◆ Exercise goal:
Your answer must consist of exactly the lines below, starting with the line with "### 2) 두 사람 영역" and going on through the line with "강보경 <mint48579@gmail.com></br>", and nothing else.

◆ Records supplied:
——————————

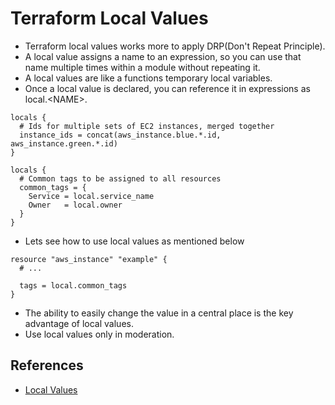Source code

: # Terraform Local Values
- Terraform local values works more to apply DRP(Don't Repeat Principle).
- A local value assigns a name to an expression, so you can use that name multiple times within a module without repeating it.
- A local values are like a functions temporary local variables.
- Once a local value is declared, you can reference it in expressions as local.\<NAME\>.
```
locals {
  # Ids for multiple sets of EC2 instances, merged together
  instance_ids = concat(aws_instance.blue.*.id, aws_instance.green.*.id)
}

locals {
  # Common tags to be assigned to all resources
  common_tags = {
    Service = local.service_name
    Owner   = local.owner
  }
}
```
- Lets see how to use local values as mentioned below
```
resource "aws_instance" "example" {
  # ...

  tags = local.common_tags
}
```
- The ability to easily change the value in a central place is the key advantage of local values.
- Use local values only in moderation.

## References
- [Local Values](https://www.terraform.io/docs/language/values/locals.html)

——————————

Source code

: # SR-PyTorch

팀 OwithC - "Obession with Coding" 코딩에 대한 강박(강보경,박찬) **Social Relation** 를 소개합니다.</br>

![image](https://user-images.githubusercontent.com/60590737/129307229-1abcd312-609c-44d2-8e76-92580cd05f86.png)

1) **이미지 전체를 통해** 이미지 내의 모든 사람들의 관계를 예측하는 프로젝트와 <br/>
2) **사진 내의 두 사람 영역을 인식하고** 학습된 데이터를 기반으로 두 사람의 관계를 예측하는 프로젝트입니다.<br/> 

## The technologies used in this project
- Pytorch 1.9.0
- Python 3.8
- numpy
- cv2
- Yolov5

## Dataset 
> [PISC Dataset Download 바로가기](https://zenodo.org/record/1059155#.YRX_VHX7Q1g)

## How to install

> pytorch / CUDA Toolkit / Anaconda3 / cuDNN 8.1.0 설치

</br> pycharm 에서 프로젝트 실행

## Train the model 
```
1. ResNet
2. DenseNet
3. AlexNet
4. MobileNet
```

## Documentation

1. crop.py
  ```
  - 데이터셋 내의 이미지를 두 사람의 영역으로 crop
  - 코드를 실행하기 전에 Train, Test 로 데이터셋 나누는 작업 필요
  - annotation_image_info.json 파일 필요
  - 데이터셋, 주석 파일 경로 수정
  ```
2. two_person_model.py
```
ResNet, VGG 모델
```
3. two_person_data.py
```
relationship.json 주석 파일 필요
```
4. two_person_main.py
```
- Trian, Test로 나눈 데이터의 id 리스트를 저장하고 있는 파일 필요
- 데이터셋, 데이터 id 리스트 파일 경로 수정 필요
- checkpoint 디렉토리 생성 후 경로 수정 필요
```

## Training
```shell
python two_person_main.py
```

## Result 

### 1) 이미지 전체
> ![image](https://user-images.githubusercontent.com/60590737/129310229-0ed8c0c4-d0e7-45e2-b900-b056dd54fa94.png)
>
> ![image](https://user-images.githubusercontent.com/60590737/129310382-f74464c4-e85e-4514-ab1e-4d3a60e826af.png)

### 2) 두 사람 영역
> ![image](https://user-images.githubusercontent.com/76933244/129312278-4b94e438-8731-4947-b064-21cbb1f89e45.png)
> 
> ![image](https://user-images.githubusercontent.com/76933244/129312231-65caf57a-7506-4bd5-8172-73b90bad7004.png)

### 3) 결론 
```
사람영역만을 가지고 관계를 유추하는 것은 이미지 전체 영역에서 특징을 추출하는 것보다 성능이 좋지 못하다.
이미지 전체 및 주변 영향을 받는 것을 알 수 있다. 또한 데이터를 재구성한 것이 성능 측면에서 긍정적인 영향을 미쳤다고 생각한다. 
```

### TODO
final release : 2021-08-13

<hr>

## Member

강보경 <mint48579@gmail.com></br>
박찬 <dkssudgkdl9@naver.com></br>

——————————

◆ Exercise solution:
### 2) 두 사람 영역
> ![image](https://user-images.githubusercontent.com/76933244/129312278-4b94e438-8731-4947-b064-21cbb1f89e45.png)
> 
> ![image](https://user-images.githubusercontent.com/76933244/129312231-65caf57a-7506-4bd5-8172-73b90bad7004.png)

### 3) 결론 
```
사람영역만을 가지고 관계를 유추하는 것은 이미지 전체 영역에서 특징을 추출하는 것보다 성능이 좋지 못하다.
이미지 전체 및 주변 영향을 받는 것을 알 수 있다. 또한 데이터를 재구성한 것이 성능 측면에서 긍정적인 영향을 미쳤다고 생각한다. 
```

### TODO
final release : 2021-08-13

<hr>

## Member

강보경 <mint48579@gmail.com></br>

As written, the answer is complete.